THE PROBLEM:
Search the listing for the string "item". Copy every line that has it.

++++++++

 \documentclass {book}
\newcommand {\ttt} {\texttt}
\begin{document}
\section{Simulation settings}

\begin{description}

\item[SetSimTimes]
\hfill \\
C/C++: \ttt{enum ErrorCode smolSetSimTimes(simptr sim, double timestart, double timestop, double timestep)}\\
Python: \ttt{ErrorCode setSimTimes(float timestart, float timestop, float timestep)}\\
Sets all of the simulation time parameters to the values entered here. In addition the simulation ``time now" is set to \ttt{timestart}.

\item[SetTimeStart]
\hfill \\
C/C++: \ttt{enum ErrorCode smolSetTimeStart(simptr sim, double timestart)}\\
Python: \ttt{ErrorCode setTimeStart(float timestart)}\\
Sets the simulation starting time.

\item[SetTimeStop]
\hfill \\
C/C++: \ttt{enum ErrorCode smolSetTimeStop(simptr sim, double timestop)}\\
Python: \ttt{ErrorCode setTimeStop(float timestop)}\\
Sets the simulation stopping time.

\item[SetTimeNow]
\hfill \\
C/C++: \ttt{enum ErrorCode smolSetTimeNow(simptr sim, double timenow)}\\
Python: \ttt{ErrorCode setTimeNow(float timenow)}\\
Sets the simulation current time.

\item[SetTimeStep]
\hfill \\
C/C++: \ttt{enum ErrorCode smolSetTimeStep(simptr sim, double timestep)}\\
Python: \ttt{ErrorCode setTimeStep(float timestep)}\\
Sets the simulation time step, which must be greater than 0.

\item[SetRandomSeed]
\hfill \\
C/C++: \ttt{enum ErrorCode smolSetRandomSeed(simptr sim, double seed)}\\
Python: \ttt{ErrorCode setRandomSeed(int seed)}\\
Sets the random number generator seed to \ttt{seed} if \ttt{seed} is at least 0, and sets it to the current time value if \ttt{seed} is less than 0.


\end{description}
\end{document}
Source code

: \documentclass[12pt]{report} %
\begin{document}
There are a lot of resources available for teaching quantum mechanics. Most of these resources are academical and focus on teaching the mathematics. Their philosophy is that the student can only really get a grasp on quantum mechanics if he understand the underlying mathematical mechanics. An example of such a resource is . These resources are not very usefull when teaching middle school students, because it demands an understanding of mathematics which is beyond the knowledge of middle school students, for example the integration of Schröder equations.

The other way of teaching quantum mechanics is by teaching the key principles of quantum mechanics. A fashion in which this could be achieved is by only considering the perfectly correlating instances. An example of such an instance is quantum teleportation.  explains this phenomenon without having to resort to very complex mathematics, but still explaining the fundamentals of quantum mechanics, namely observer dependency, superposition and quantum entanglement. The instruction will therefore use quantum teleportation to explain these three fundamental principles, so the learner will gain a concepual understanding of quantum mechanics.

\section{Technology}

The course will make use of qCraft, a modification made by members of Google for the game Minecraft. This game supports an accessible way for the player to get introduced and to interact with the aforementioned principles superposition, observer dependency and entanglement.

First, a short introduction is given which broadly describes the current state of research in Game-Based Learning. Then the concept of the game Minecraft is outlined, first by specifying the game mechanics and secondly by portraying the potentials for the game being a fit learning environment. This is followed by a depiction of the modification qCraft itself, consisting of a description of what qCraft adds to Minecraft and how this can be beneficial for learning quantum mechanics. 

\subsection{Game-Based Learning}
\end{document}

++++++++

ANSWER TO THE EXERCISE:
\item[SetSimTimes]
\item[SetTimeStart]
\item[SetTimeStop]
\item[SetTimeNow]
\item[SetTimeStep]
\item[SetRandomSeed]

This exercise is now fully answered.